*** Block opens ***
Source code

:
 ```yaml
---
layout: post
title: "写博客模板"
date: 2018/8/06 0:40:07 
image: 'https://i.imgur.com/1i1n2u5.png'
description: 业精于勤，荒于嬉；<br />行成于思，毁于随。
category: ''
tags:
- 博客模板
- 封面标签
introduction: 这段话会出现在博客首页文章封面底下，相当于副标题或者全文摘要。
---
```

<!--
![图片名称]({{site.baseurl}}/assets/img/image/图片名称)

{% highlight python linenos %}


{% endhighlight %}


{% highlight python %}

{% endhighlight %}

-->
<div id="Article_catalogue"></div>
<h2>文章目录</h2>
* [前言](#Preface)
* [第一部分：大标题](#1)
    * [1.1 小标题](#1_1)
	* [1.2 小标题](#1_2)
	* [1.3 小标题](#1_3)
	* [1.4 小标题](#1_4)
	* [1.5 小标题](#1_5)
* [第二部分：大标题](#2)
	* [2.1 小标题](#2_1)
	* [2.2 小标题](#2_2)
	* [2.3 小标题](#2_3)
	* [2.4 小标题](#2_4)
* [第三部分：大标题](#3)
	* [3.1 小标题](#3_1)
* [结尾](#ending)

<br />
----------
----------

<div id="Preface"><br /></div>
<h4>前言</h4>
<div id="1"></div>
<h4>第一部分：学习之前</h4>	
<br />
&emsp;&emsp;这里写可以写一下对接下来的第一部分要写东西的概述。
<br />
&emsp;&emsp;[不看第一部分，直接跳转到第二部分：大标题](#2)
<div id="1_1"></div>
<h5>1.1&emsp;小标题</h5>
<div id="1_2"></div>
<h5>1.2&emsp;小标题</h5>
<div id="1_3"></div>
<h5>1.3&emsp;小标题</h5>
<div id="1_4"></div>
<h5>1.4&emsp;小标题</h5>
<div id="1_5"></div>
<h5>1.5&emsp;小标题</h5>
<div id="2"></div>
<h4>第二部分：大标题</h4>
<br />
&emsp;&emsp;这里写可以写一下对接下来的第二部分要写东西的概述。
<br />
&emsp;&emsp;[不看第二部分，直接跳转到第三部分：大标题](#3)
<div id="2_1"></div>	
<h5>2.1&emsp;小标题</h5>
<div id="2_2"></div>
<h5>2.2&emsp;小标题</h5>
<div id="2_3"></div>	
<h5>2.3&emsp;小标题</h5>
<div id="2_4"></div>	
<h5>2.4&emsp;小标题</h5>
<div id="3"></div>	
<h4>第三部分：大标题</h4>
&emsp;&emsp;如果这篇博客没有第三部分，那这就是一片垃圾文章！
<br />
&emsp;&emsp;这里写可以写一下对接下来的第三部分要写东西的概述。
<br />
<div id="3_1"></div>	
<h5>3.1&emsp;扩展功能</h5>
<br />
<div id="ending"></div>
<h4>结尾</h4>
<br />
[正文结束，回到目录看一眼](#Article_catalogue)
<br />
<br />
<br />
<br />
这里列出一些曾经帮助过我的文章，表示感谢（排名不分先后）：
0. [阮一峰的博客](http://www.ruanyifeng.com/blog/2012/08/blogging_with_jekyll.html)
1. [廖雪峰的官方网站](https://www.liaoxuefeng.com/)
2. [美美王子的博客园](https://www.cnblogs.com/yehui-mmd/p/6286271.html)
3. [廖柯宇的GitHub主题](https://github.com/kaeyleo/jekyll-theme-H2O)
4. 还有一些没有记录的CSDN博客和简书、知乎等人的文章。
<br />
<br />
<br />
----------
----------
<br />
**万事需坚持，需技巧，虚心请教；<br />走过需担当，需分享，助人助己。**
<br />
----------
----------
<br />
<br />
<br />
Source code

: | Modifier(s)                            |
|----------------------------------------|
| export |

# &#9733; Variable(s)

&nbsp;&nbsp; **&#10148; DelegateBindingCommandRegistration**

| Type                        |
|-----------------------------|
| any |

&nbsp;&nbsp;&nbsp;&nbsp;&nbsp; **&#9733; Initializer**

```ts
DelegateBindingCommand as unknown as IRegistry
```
*** Block closes ***
Exercise aim:
Print exactly the lines from the one containing "<h4>前言</h4>" through the last line of the records above, both included.

Reply to the exercise:
<h4>前言</h4>
<div id="1"></div>
<h4>第一部分：学习之前</h4>	
<br />
&emsp;&emsp;这里写可以写一下对接下来的第一部分要写东西的概述。
<br />
&emsp;&emsp;[不看第一部分，直接跳转到第二部分：大标题](#2)
<div id="1_1"></div>
<h5>1.1&emsp;小标题</h5>
<div id="1_2"></div>
<h5>1.2&emsp;小标题</h5>
<div id="1_3"></div>
<h5>1.3&emsp;小标题</h5>
<div id="1_4"></div>
<h5>1.4&emsp;小标题</h5>
<div id="1_5"></div>
<h5>1.5&emsp;小标题</h5>
<div id="2"></div>
<h4>第二部分：大标题</h4>
<br />
&emsp;&emsp;这里写可以写一下对接下来的第二部分要写东西的概述。
<br />
&emsp;&emsp;[不看第二部分，直接跳转到第三部分：大标题](#3)
<div id="2_1"></div>	
<h5>2.1&emsp;小标题</h5>
<div id="2_2"></div>
<h5>2.2&emsp;小标题</h5>
<div id="2_3"></div>	
<h5>2.3&emsp;小标题</h5>
<div id="2_4"></div>	
<h5>2.4&emsp;小标题</h5>
<div id="3"></div>	
<h4>第三部分：大标题</h4>
&emsp;&emsp;如果这篇博客没有第三部分，那这就是一片垃圾文章！
<br />
&emsp;&emsp;这里写可以写一下对接下来的第三部分要写东西的概述。
<br />
<div id="3_1"></div>	
<h5>3.1&emsp;扩展功能</h5>
<br />
<div id="ending"></div>
<h4>结尾</h4>
<br />
[正文结束，回到目录看一眼](#Article_catalogue)
<br />
<br />
<br />
<br />
这里列出一些曾经帮助过我的文章，表示感谢（排名不分先后）：
0. [阮一峰的博客](http://www.ruanyifeng.com/blog/2012/08/blogging_with_jekyll.html)
1. [廖雪峰的官方网站](https://www.liaoxuefeng.com/)
2. [美美王子的博客园](https://www.cnblogs.com/yehui-mmd/p/6286271.html)
3. [廖柯宇的GitHub主题](https://github.com/kaeyleo/jekyll-theme-H2O)
4. 还有一些没有记录的CSDN博客和简书、知乎等人的文章。
<br />
<br />
<br />
----------
----------
<br />
**万事需坚持，需技巧，虚心请教；<br />走过需担当，需分享，助人助己。**
<br />
----------
----------
<br />
<br />
<br />
Source code

: | Modifier(s)                            |
|----------------------------------------|
| export |

# &#9733; Variable(s)

&nbsp;&nbsp; **&#10148; DelegateBindingCommandRegistration**

| Type                        |
|-----------------------------|
| any |

&nbsp;&nbsp;&nbsp;&nbsp;&nbsp; **&#9733; Initializer**

```ts
DelegateBindingCommand as unknown as IRegistry
```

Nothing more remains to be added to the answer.